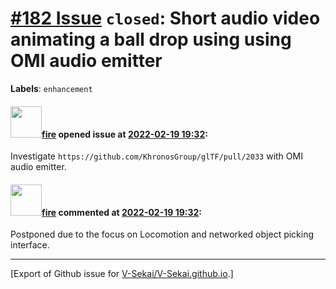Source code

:# [\#182 Issue](https://github.com/V-Sekai/V-Sekai.github.io/issues/182) `closed`: Short audio video animating a ball drop using using OMI audio emitter
**Labels**: `enhancement`


#### <img src="https://avatars.githubusercontent.com/u/32321?u=c2e06a3d2b49a467aa907e54aa259516440267cc&v=4" width="50">[fire](https://github.com/fire) opened issue at [2022-02-19 19:32](https://github.com/V-Sekai/V-Sekai.github.io/issues/182):

Investigate `https://github.com/KhronosGroup/glTF/pull/2033` with OMI audio emitter.

#### <img src="https://avatars.githubusercontent.com/u/32321?u=c2e06a3d2b49a467aa907e54aa259516440267cc&v=4" width="50">[fire](https://github.com/fire) commented at [2022-02-19 19:32](https://github.com/V-Sekai/V-Sekai.github.io/issues/182#issuecomment-1107838685):

Postponed due to the focus on Locomotion and networked object picking interface.


-------------------------------------------------------------------------------



[Export of Github issue for [V-Sekai/V-Sekai.github.io](https://github.com/V-Sekai/V-Sekai.github.io).]
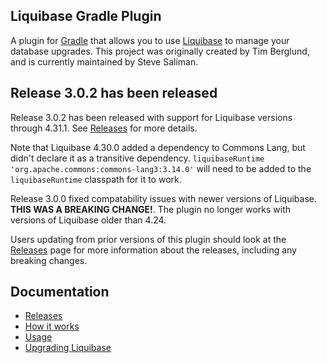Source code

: Liquibase Gradle Plugin
-----------------------

A plugin for [Gradle](http://gradle.org) that allows you to use [Liquibase](http://liquibase.org)
to manage your database upgrades.  This project was originally created by Tim Berglund, and is
currently maintained by Steve Saliman.

Release 3.0.2 has been released
-------------------------------

Release 3.0.2 has been released with support for Liquibase versions through 4.31.1.  See
[Releases](./doc/releases.md) for more details.

Note that Liquibase 4.30.0 added a dependency to Commons Lang, but didn't declare it as a transitive
dependency.  `liquibaseRuntime 'org.apache.commons:commons-lang3:3.14.0'` will need to be added to
the `liquibaseRuntime` classpath for it to work.

Release 3.0.0 fixed compatability issues with newer versions of Liquibase. 
**THIS WAS A BREAKING CHANGE!**.  The plugin no longer works with versions of Liquibase older than
4.24.

Users updating from prior versions of this plugin should look at the [Releases](./doc/releases.md)
page for more information about the releases, including any breaking changes.

Documentation
-------------

- [Releases](./doc/releases.md)
- [How it works](./doc/how-it-works.md)
- [Usage](./doc/usage.md)
- [Upgrading Liquibase](./doc/upgrading-liquibase.md)

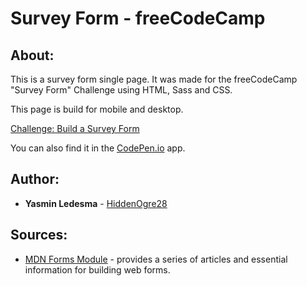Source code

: Survey Form - freeCodeCamp
==========

About:
----------
This is a survey form single page. It was made for the freeCodeCamp "Survey Form" Challenge using HTML, Sass and CSS. 

This page is build for mobile and desktop.

[Challenge: Build a Survey Form](https://www.freecodecamp.org/learn/responsive-web-design/responsive-web-design-projects/build-a-survey-form)

You can also find it in the [CodePen.io](https://codepen.io/HiddenOgre28/pen/LYLezLQ?editors=1100) app.

Author:
----------
* **Yasmin Ledesma**  -  [HiddenOgre28](https://github.com/HiddenOgre28)

Sources:
----------
* [MDN Forms Module](https://developer.mozilla.org/en-US/docs/Learn/Forms) - provides a series of articles and essential information for building web forms.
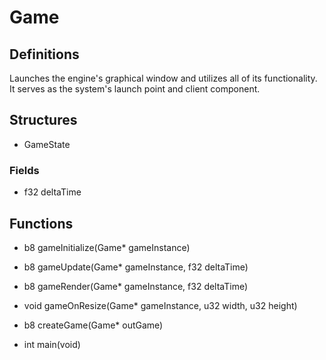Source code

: # Game

## Definitions

Launches the engine's graphical window and utilizes all of its functionality. It serves as the system's launch point and client component.

## Structures

- GameState

### Fields

- f32 deltaTime

## Functions

- b8 gameInitialize(Game* gameInstance)

- b8 gameUpdate(Game* gameInstance, f32 deltaTime)

- b8 gameRender(Game* gameInstance, f32 deltaTime)

- void gameOnResize(Game* gameInstance, u32 width, u32 height)

- b8 createGame(Game* outGame)

- int main(void)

■ ■ ■ ■ ■

# TASK DETAILS:
With the pictures removed, return each record above exactly as given.

# RESPONSE AREA:
Source code

:# [\#182 Issue](https://github.com/V-Sekai/V-Sekai.github.io/issues/182) `closed`: Short audio video animating a ball drop using using OMI audio emitter
**Labels**: `enhancement`


#### <img src="https://avatars.githubusercontent.com/u/32321?u=c2e06a3d2b49a467aa907e54aa259516440267cc&v=4" width="50">[fire](https://github.com/fire) opened issue at [2022-02-19 19:32](https://github.com/V-Sekai/V-Sekai.github.io/issues/182):

Investigate `https://github.com/KhronosGroup/glTF/pull/2033` with OMI audio emitter.

#### <img src="https://avatars.githubusercontent.com/u/32321?u=c2e06a3d2b49a467aa907e54aa259516440267cc&v=4" width="50">[fire](https://github.com/fire) commented at [2022-02-19 19:32](https://github.com/V-Sekai/V-Sekai.github.io/issues/182#issuecomment-1107838685):

Postponed due to the focus on Locomotion and networked object picking interface.


-------------------------------------------------------------------------------



[Export of Github issue for [V-Sekai/V-Sekai.github.io](https://github.com/V-Sekai/V-Sekai.github.io).]
Source code

: Liquibase Gradle Plugin
-----------------------

A plugin for [Gradle](http://gradle.org) that allows you to use [Liquibase](http://liquibase.org)
to manage your database upgrades.  This project was originally created by Tim Berglund, and is
currently maintained by Steve Saliman.

Release 3.0.2 has been released
-------------------------------

Release 3.0.2 has been released with support for Liquibase versions through 4.31.1.  See
[Releases](./doc/releases.md) for more details.

Note that Liquibase 4.30.0 added a dependency to Commons Lang, but didn't declare it as a transitive
dependency.  `liquibaseRuntime 'org.apache.commons:commons-lang3:3.14.0'` will need to be added to
the `liquibaseRuntime` classpath for it to work.

Release 3.0.0 fixed compatability issues with newer versions of Liquibase. 
**THIS WAS A BREAKING CHANGE!**.  The plugin no longer works with versions of Liquibase older than
4.24.

Users updating from prior versions of this plugin should look at the [Releases](./doc/releases.md)
page for more information about the releases, including any breaking changes.

Documentation
-------------

- [Releases](./doc/releases.md)
- [How it works](./doc/how-it-works.md)
- [Usage](./doc/usage.md)
- [Upgrading Liquibase](./doc/upgrading-liquibase.md)

Source code

: Survey Form - freeCodeCamp
==========

About:
----------
This is a survey form single page. It was made for the freeCodeCamp "Survey Form" Challenge using HTML, Sass and CSS. 

This page is build for mobile and desktop.

[Challenge: Build a Survey Form](https://www.freecodecamp.org/learn/responsive-web-design/responsive-web-design-projects/build-a-survey-form)

You can also find it in the [CodePen.io](https://codepen.io/HiddenOgre28/pen/LYLezLQ?editors=1100) app.

Author:
----------
* **Yasmin Ledesma**  -  [HiddenOgre28](https://github.com/HiddenOgre28)

Sources:
----------
* [MDN Forms Module](https://developer.mozilla.org/en-US/docs/Learn/Forms) - provides a series of articles and essential information for building web forms.
Source code

: # Game

## Definitions

Launches the engine's graphical window and utilizes all of its functionality. It serves as the system's launch point and client component.

## Structures

- GameState

### Fields

- f32 deltaTime

## Functions

- b8 gameInitialize(Game* gameInstance)

- b8 gameUpdate(Game* gameInstance, f32 deltaTime)

- b8 gameRender(Game* gameInstance, f32 deltaTime)

- void gameOnResize(Game* gameInstance, u32 width, u32 height)

- b8 createGame(Game* outGame)

- int main(void)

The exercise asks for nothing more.